Demokratie braucht Außenseiter "Donald Trump ist ein tückischer Störenfried"

Seite 2/2

Klassische, individuelle Störenfriede

Das haben der Künstler oder der heroische Unternehmer nicht nötig. Sie gehören zu den klassischen, individuellen Störenfrieden. Was zeichnet sie aus?
In der Wirtschaftswelt treffen wir zwei Störenfriede an: den exzentrischen und den egozentrischen. Denken Sie an Apple. Die Werbekampagne zu „Think different“ fing mit den Worten an: „Here’s to the crazy ones. The misfits. The rebels. The troublemakers.“ Es ist eine Hymne an die Verrückten – an den exzentrischen Störenfried. Er ist mit den Schlagwörtern Innovation, Disruption und kreative Zerstörung verbunden: eine wirtschaftliche Figur, die Regeln bricht und dafür gefeiert wird – die experimentiert. „Experiment“, das ist, was seit Jahrhunderten schon den Künstler, den Naturwissenschaftler und den wirtschaftlichen Innovator verbindet. 

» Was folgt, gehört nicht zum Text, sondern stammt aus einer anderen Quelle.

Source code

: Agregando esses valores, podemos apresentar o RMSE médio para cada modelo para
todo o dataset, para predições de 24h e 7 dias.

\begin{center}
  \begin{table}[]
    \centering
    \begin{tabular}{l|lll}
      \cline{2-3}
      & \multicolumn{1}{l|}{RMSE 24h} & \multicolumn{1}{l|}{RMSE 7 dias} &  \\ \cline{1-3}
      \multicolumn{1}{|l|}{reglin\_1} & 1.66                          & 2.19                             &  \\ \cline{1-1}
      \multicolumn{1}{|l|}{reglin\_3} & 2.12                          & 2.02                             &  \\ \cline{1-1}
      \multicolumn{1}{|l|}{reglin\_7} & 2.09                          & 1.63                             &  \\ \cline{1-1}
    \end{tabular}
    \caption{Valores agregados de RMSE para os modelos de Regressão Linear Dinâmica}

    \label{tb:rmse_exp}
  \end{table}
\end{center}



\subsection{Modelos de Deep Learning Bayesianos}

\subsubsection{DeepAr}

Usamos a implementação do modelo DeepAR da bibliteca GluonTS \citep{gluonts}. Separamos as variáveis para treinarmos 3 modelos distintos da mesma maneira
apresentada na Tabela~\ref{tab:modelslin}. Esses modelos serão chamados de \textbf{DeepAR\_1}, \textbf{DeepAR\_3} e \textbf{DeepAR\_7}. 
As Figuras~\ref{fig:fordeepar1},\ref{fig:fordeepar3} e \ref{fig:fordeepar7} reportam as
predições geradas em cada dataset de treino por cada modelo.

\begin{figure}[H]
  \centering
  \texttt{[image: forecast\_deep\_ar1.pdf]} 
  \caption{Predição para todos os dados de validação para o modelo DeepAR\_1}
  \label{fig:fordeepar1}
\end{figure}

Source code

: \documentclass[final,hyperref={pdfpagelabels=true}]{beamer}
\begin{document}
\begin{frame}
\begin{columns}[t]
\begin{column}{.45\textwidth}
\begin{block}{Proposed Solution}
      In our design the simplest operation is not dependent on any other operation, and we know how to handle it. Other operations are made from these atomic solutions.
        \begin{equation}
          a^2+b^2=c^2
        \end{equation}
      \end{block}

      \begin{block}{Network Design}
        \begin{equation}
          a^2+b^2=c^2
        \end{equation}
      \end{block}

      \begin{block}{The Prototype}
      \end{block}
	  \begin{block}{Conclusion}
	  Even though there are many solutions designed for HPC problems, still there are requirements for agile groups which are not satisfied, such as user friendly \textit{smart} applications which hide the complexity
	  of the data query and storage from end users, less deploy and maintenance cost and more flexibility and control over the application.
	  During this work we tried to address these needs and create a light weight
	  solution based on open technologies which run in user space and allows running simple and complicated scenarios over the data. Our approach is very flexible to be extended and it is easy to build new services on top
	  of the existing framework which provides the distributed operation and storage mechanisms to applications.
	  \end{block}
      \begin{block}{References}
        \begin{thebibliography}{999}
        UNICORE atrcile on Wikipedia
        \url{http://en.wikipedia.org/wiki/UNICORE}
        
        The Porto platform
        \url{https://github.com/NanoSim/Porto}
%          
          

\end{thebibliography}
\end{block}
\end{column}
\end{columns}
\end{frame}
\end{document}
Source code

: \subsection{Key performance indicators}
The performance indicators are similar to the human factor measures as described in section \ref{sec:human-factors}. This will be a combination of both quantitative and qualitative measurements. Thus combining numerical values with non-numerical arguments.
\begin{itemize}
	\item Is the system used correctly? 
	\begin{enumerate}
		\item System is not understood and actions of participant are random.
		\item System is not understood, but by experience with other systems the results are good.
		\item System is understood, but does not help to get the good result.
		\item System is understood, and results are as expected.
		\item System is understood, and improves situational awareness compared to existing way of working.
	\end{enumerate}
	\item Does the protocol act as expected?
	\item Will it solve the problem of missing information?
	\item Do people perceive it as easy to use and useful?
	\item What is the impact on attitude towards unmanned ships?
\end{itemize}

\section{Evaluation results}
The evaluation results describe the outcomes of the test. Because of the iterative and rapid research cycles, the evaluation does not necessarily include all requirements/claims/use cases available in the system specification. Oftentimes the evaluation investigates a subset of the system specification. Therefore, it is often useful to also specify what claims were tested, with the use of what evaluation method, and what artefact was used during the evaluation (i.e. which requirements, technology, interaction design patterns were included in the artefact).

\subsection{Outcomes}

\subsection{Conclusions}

Apple ist aber nicht nur...
…ein Freund der Verrückten, richtig, sondern auch ein egozentrischer Störenfried. Der Konzern überlegt sich genau, wie er mit seiner Wirtschaftsmacht optimal lavieren kann. Die Debatte um die Steuerzahlungen ist ein schönes Beispiel für die Versuchung, andere Leute oder auch den Staat übers Ohr zu hauen, um selber better off zu sein. Thomas Hobbes hat bereits im 17. Jahrhundert verzweifelt versucht, die egozentrischen Störenfriede an der Krawatte des Eigeninteresses in die staatliche Ordnung hinein zu ziehen.

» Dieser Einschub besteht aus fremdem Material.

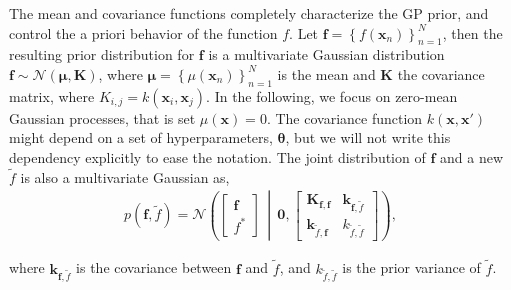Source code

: \documentclass[onecolumn,a4paper,11pt]{article}
\begin{document}
The mean and covariance functions completely characterize the GP prior, and control the a priori behavior of the function $f$. Let $\bm{f}=\left\lbrace f(\bm{x}_n) \right\rbrace_{n=1}^N$, then the resulting prior distribution for $\bm{f}$ is a multivariate Gaussian distribution
$\bm{f} \sim \mathcal{N}(\bm{\mu}, \bm{K})$,
 where $\bm{\mu} = \left\lbrace \mu(\bm{x}_n) \right\rbrace_{n=1}^N$ is the mean and $\bm{K}$ the covariance matrix, where $K_{i,j}=k(\bm{x}_i,\bm{x}_j)$. In the following, we focus on zero-mean Gaussian processes, that is set $\mu(\bm{x}) = 0$. The covariance function $k(\bm{x}, \bm{x}')$ might depend on a set of hyperparameters, $\bm{\theta}$, but we will not write this dependency explicitly to ease the notation.
The joint distribution of $\bm{f}$ and a new $\tilde{f}$ is also a multivariate Gaussian as,
%
\begin{align*}
p(\bm{f}, \tilde{f})=\mathcal{N} \left( \left[ \begin{array}{cc}
\bm{f} \\ 
f^*
\end{array} \right] \,\middle|\, \bm{0},\left[ \begin{array}{cc}
\bm{K}_{\bm{f},\bm{f}} & \bm{k}_{\bm{f},\tilde{f}} \\ 
\bm{k}_{\tilde{f},\bm{f}} & k_{\tilde{f},\tilde{f}}
\end{array} \right] \right),
\end{align*} 

\noindent where $\bm{k}_{\bm{f},\tilde{f}}$ is the covariance between $\bm{f}$ and $\tilde{f}$, and $k_{\tilde{f},\tilde{f}}$ is the prior variance of $\tilde{f}$. %


 
\end{document}
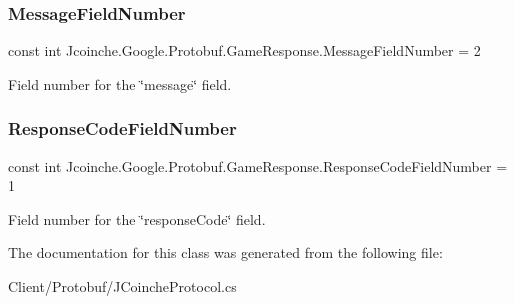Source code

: \subsubsection{\texorpdfstring{Message\+Field\+Number}{MessageFieldNumber}}
{\footnotesize\ttfamily const int Jcoinche.\+Google.\+Protobuf.\+Game\+Response.\+Message\+Field\+Number = 2}



Field number for the \char`\"{}message\char`\"{} field.

\mbox{\label{class_jcoinche_1_1_google_1_1_protobuf_1_1_game_response_ae8ef09fcb2b9c7f69f0361959e9b818d}} 
\subsubsection{\texorpdfstring{Response\+Code\+Field\+Number}{ResponseCodeFieldNumber}}
{\footnotesize\ttfamily const int Jcoinche.\+Google.\+Protobuf.\+Game\+Response.\+Response\+Code\+Field\+Number = 1}



Field number for the \char`\"{}response\+Code\char`\"{} field.



The documentation for this class was generated from the following file\+:\begin{DoxyCompactItemize}
\item 
Client/\+Protobuf/J\+Coinche\+Protocol.\+cs\end{DoxyCompactItemize}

Heute scheinen Staaten dem krawattierten Eigeninteresse entweder entgegen zu kommen oder ausgeliefert zu sein.
Das ist eine sehr traurige Entwicklung. Wenn jemand früher den Staat für seine Zwecke ausnutzen wollte, musste er ihn von innen aushöhlen, weil er sich in dieser Ordnung auch in Zukunft zu bewegen hatte. Er kam sozusagen nicht raus aus der Nummer. Heute ist das dramatisch anders. Der egozentrische Störenfried muss die nationale Ordnung nicht mehr aushöhlen, sondern kann sich ihr entziehen. Er flüchtet in ein finanzielles Niemandsland, winkt dann zum Staat hinüber und sagt: „Hallo, ich hab hier was für Dich! Kommst Du mir entgegen?“ Damit werden Staaten erpressbar.

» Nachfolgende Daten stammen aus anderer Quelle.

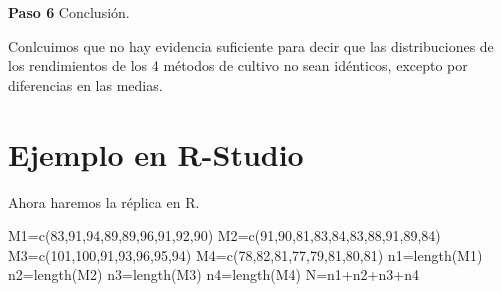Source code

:\documentclass[
  a4paper,
  oneside,
  openany]{book}
\newenvironment{Shaded}{\begin{snugshade}}{\end{snugshade}}
\newcommand{\DecValTok}[1]{\textcolor[rgb]{0.00,0.00,0.81}{#1}}
\newcommand{\FunctionTok}[1]{\textcolor[rgb]{0.00,0.00,0.00}{#1}}
\newcommand{\NormalTok}[1]{#1}
\newcommand{\OtherTok}[1]{\textcolor[rgb]{0.56,0.35,0.01}{#1}}
\newcommand{\SpecialCharTok}[1]{\textcolor[rgb]{0.00,0.00,0.00}{#1}}
\begin{document}
\textbf{Paso 6} Conclusión.

Conlcuimos que no hay evidencia suficiente para decir que las distribuciones de los rendimientos de los 4 métodos de cultivo no sean idénticos, excepto por diferencias en las medias.

\hypertarget{ejemplo-en-r-studio-8}{%
\section{Ejemplo en R-Studio}\label{ejemplo-en-r-studio-8}}

Ahora haremos la réplica en R.

\begin{Shaded}
\begin{Highlighting}[]
\NormalTok{M1}\OtherTok{=}\FunctionTok{c}\NormalTok{(}\DecValTok{83}\NormalTok{,}\DecValTok{91}\NormalTok{,}\DecValTok{94}\NormalTok{,}\DecValTok{89}\NormalTok{,}\DecValTok{89}\NormalTok{,}\DecValTok{96}\NormalTok{,}\DecValTok{91}\NormalTok{,}\DecValTok{92}\NormalTok{,}\DecValTok{90}\NormalTok{)}
\NormalTok{M2}\OtherTok{=}\FunctionTok{c}\NormalTok{(}\DecValTok{91}\NormalTok{,}\DecValTok{90}\NormalTok{,}\DecValTok{81}\NormalTok{,}\DecValTok{83}\NormalTok{,}\DecValTok{84}\NormalTok{,}\DecValTok{83}\NormalTok{,}\DecValTok{88}\NormalTok{,}\DecValTok{91}\NormalTok{,}\DecValTok{89}\NormalTok{,}\DecValTok{84}\NormalTok{)}
\NormalTok{M3}\OtherTok{=}\FunctionTok{c}\NormalTok{(}\DecValTok{101}\NormalTok{,}\DecValTok{100}\NormalTok{,}\DecValTok{91}\NormalTok{,}\DecValTok{93}\NormalTok{,}\DecValTok{96}\NormalTok{,}\DecValTok{95}\NormalTok{,}\DecValTok{94}\NormalTok{)}
\NormalTok{M4}\OtherTok{=}\FunctionTok{c}\NormalTok{(}\DecValTok{78}\NormalTok{,}\DecValTok{82}\NormalTok{,}\DecValTok{81}\NormalTok{,}\DecValTok{77}\NormalTok{,}\DecValTok{79}\NormalTok{,}\DecValTok{81}\NormalTok{,}\DecValTok{80}\NormalTok{,}\DecValTok{81}\NormalTok{)}
\NormalTok{n1}\OtherTok{=}\FunctionTok{length}\NormalTok{(M1)}
\NormalTok{n2}\OtherTok{=}\FunctionTok{length}\NormalTok{(M2)}
\NormalTok{n3}\OtherTok{=}\FunctionTok{length}\NormalTok{(M3)}
\NormalTok{n4}\OtherTok{=}\FunctionTok{length}\NormalTok{(M4)}
\NormalTok{N}\OtherTok{=}\NormalTok{n1}\SpecialCharTok{+}\NormalTok{n2}\SpecialCharTok{+}\NormalTok{n3}\SpecialCharTok{+}\NormalTok{n4}


\end{Highlighting}
\end{Shaded}
\end{document}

Wie sähe ein positiver Störenfried aus, der Marktwirtschaft und Demokratie Kraft verliehe?
Die charmanten Störenfriede in der Wirtschaft, ich habe es angedeutet, sind die großen Erfinder und Unternehmer. Entscheidender allerdings ist der politische Störenfried, der „wie Hefe wirkt“, so Denis Diderot – der den faulen Frieden aufstört, den eine Gesellschaft mit sich selbst schließen will. Auf diesen Störenfried sind wir angewiesen, wenn Demokratien voran machen sollen. Unsere politischen Ordnungen sind keine Fertighäuser, die uns zuverlässig behausen. Der Störenfried fragt: Wie habt ihr die Gesellschaft eingerichtet? Was sollten wir ändern?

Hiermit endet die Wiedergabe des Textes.